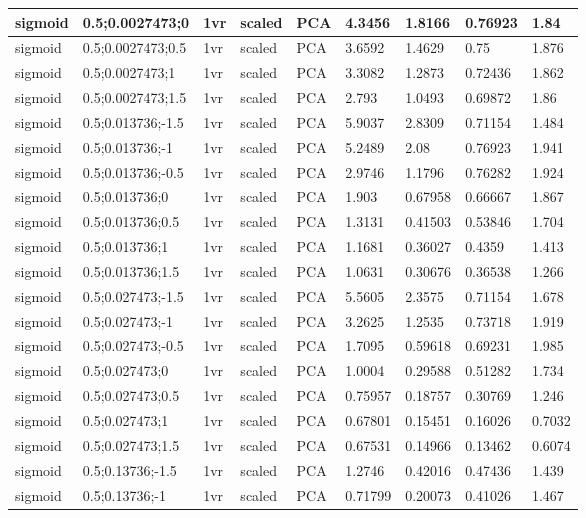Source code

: \begin{longtable}{lllllllll}
sigmoid & 0.5;0.0027473;0 & 1vr & scaled & PCA & 4.3456 & 1.8166 & 0.76923 & 1.84\\ \hline
sigmoid & 0.5;0.0027473;0.5 & 1vr & scaled & PCA & 3.6592 & 1.4629 & 0.75 & 1.876\\ \hline
sigmoid & 0.5;0.0027473;1 & 1vr & scaled & PCA & 3.3082 & 1.2873 & 0.72436 & 1.862\\ \hline
sigmoid & 0.5;0.0027473;1.5 & 1vr & scaled & PCA & 2.793 & 1.0493 & 0.69872 & 1.86\\ \hline
sigmoid & 0.5;0.013736;-1.5 & 1vr & scaled & PCA & 5.9037 & 2.8309 & 0.71154 & 1.484\\ \hline
sigmoid & 0.5;0.013736;-1 & 1vr & scaled & PCA & 5.2489 & 2.08 & 0.76923 & 1.941\\ \hline
sigmoid & 0.5;0.013736;-0.5 & 1vr & scaled & PCA & 2.9746 & 1.1796 & 0.76282 & 1.924\\ \hline
sigmoid & 0.5;0.013736;0 & 1vr & scaled & PCA & 1.903 & 0.67958 & 0.66667 & 1.867\\ \hline
sigmoid & 0.5;0.013736;0.5 & 1vr & scaled & PCA & 1.3131 & 0.41503 & 0.53846 & 1.704\\ \hline
sigmoid & 0.5;0.013736;1 & 1vr & scaled & PCA & 1.1681 & 0.36027 & 0.4359 & 1.413\\ \hline
sigmoid & 0.5;0.013736;1.5 & 1vr & scaled & PCA & 1.0631 & 0.30676 & 0.36538 & 1.266\\ \hline
sigmoid & 0.5;0.027473;-1.5 & 1vr & scaled & PCA & 5.5605 & 2.3575 & 0.71154 & 1.678\\ \hline
sigmoid & 0.5;0.027473;-1 & 1vr & scaled & PCA & 3.2625 & 1.2535 & 0.73718 & 1.919\\ \hline
sigmoid & 0.5;0.027473;-0.5 & 1vr & scaled & PCA & 1.7095 & 0.59618 & 0.69231 & 1.985\\ \hline
sigmoid & 0.5;0.027473;0 & 1vr & scaled & PCA & 1.0004 & 0.29588 & 0.51282 & 1.734\\ \hline
sigmoid & 0.5;0.027473;0.5 & 1vr & scaled & PCA & 0.75957 & 0.18757 & 0.30769 & 1.246\\ \hline
sigmoid & 0.5;0.027473;1 & 1vr & scaled & PCA & 0.67801 & 0.15451 & 0.16026 & 0.7032\\ \hline
sigmoid & 0.5;0.027473;1.5 & 1vr & scaled & PCA & 0.67531 & 0.14966 & 0.13462 & 0.6074\\ \hline
sigmoid & 0.5;0.13736;-1.5 & 1vr & scaled & PCA & 1.2746 & 0.42016 & 0.47436 & 1.439\\ \hline
sigmoid & 0.5;0.13736;-1 & 1vr & scaled & PCA & 0.71799 & 0.20073 & 0.41026 & 1.467\\ \hline

\end{longtable}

→ **Description of the task**:
Please, from the entries above, set down exactly the lines from the one containing "sigmoid & 0.5;0.0027473;0.5" through the one containing "sigmoid & 0.5;0.13736;-1 &", and only those.

→ **Result for this task**:
sigmoid & 0.5;0.0027473;0.5 & 1vr & scaled & PCA & 3.6592 & 1.4629 & 0.75 & 1.876\\ \hline
sigmoid & 0.5;0.0027473;1 & 1vr & scaled & PCA & 3.3082 & 1.2873 & 0.72436 & 1.862\\ \hline
sigmoid & 0.5;0.0027473;1.5 & 1vr & scaled & PCA & 2.793 & 1.0493 & 0.69872 & 1.86\\ \hline
sigmoid & 0.5;0.013736;-1.5 & 1vr & scaled & PCA & 5.9037 & 2.8309 & 0.71154 & 1.484\\ \hline
sigmoid & 0.5;0.013736;-1 & 1vr & scaled & PCA & 5.2489 & 2.08 & 0.76923 & 1.941\\ \hline
sigmoid & 0.5;0.013736;-0.5 & 1vr & scaled & PCA & 2.9746 & 1.1796 & 0.76282 & 1.924\\ \hline
sigmoid & 0.5;0.013736;0 & 1vr & scaled & PCA & 1.903 & 0.67958 & 0.66667 & 1.867\\ \hline
sigmoid & 0.5;0.013736;0.5 & 1vr & scaled & PCA & 1.3131 & 0.41503 & 0.53846 & 1.704\\ \hline
sigmoid & 0.5;0.013736;1 & 1vr & scaled & PCA & 1.1681 & 0.36027 & 0.4359 & 1.413\\ \hline
sigmoid & 0.5;0.013736;1.5 & 1vr & scaled & PCA & 1.0631 & 0.30676 & 0.36538 & 1.266\\ \hline
sigmoid & 0.5;0.027473;-1.5 & 1vr & scaled & PCA & 5.5605 & 2.3575 & 0.71154 & 1.678\\ \hline
sigmoid & 0.5;0.027473;-1 & 1vr & scaled & PCA & 3.2625 & 1.2535 & 0.73718 & 1.919\\ \hline
sigmoid & 0.5;0.027473;-0.5 & 1vr & scaled & PCA & 1.7095 & 0.59618 & 0.69231 & 1.985\\ \hline
sigmoid & 0.5;0.027473;0 & 1vr & scaled & PCA & 1.0004 & 0.29588 & 0.51282 & 1.734\\ \hline
sigmoid & 0.5;0.027473;0.5 & 1vr & scaled & PCA & 0.75957 & 0.18757 & 0.30769 & 1.246\\ \hline
sigmoid & 0.5;0.027473;1 & 1vr & scaled & PCA & 0.67801 & 0.15451 & 0.16026 & 0.7032\\ \hline
sigmoid & 0.5;0.027473;1.5 & 1vr & scaled & PCA & 0.67531 & 0.14966 & 0.13462 & 0.6074\\ \hline
sigmoid & 0.5;0.13736;-1.5 & 1vr & scaled & PCA & 1.2746 & 0.42016 & 0.47436 & 1.439\\ \hline
sigmoid & 0.5;0.13736;-1 & 1vr & scaled & PCA & 0.71799 & 0.20073 & 0.41026 & 1.467\\ \hline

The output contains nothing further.